Thirty-four Senate seats are up for election in 2016 – 24 currently held by Republicans and 10 currently held by Democrats. Six Senators are not running for re-election – three Democrats and three Republicans. Republican Senator Rand Paul can’t legally run both for re-election to the Senate and for the presidency, but, given how badly his presidential campaign is going, it’s likely he’ll withdraw in time to run to keep his Senate seat.
By two important measures, 2016 is a year of opportunity for Democratic Senate candidates. First, more than twice as many Republican seats than Democratic seats are up for election. Second, seven seats are up that are held by Republicans in states that went for Barack Obama in both 2008 and 2012 – Florida, Illinois, Iowa, New Hampshire, Ohio, Pennsylvania and Wisconsin. By contrast, no Democrat seats up for election are in states that Obama lost either time.
Democrats have reasonable chances in six out of those seven seats:
- Republican Marco Rubio is vacating his seat to run for president. At least two of the Democratic candidates, Representatives Alan Grayson and Patrick Murphy, would be viable in November.
- Ohio Republican Rob Portman is likely to have a tough re-election race against former Democratic Governor Ted Strickland. Strickland lost a very close re-election race to John Kasich in 2010, which was an unusually good year for Republicans.
- Pennsylvania Republican Pat Toomey may have a rough time with the Democratic nominee – who could be former Congressman Joe Sestak, who narrowly lost to Toomey in 2010.
- Assuming that New Hampshire Republican Senator Kelly Ayotte gets past a likely Tea Party challenge, she will face Democratic Governor Maggie Hassan, who is polling well so far.
- Illinois Senator Mark Kirk seems likely to face Democratic Representative Tammy Duckworth in his bid for a second term.
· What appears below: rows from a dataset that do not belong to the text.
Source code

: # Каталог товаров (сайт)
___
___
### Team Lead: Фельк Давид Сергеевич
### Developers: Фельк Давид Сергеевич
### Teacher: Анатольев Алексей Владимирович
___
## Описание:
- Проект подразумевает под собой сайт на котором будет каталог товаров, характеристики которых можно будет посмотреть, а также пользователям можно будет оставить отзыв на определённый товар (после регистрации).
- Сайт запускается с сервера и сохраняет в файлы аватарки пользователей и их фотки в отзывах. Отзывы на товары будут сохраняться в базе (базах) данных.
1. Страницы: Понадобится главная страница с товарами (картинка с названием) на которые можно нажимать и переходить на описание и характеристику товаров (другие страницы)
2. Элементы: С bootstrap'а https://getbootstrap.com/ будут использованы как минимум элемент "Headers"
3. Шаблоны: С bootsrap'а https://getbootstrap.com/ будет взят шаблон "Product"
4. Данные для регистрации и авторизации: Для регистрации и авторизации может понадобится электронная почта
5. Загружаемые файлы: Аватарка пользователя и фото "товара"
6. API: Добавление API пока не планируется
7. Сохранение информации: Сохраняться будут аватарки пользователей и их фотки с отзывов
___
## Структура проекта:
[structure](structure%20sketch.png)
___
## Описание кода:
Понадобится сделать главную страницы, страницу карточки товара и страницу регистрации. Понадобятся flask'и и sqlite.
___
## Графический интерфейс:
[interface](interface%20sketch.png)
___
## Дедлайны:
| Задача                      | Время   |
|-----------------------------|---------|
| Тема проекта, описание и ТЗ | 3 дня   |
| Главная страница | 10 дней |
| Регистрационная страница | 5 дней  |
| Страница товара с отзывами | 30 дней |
Duckworth is a popular veteran of the Iraq War who lost both legs while serving as a helicopter pilot. Duckworth might clobber Kirk in a very blue state.
- Wisconsin Republican Ron Johnson will probably run against Russ Feingold, who lost re-election to Johnson in 2010. Feingold has been polling consistently ahead of Johnson.
- Of the seven Republican seats in states won twice by Obama, only Iowa Republican Chuck Grassley looks reasonably safe. Even that could change if Grassley faces a serious challenge from the very narrow space to his right – for instance, from Representative Steve King.
Two other Republican seats present interesting opportunities. In Louisiana, Republican Senator David Vitter announced after he lost the governor’s race to John Bel Edwards that he would not run for re-election to the Senate. Louisiana holds a “jungle primary,” in which candidates of all parties run in one race, and if no one gets 50 percent of the vote the top two finishers contend in a run-off. If several candidates divide the Republican vote, the run-off can be between a promising Democrat and a problematic Republican – as happened with the Vitter-Edwards race.
Indiana Republican Senator Dan Coats is vacating his seat, in a state that voted for President Obama in 2008 but not 2012. Indiana is a pretty red state, but in addition to voting for Obama in 2008 Indiana elected Democrat Joe Donnelly to the Senate in 2012 after the Republicans nominated Tea Party candidate Rchard Mourdock over long-time Senator Richard Lugar. If Indiana Republicans go crazy again in 2016, the seat becomes a viable target for Democrats.
The current Senate is divided 54 to 46 for the Republicans, counting independents Bernie Sanders and Angus King as Democrats. That means Democrats have to pick up five seats to take a majority if the next Vice President is a Republican, or four seats if the VP is a Democrat – plus one more seat for any currently Democratic seat that is taken by Republicans.
Barring a Republican presidential landslide, a Democratic Senate majority is a serious possibility regardless which party wins the White House.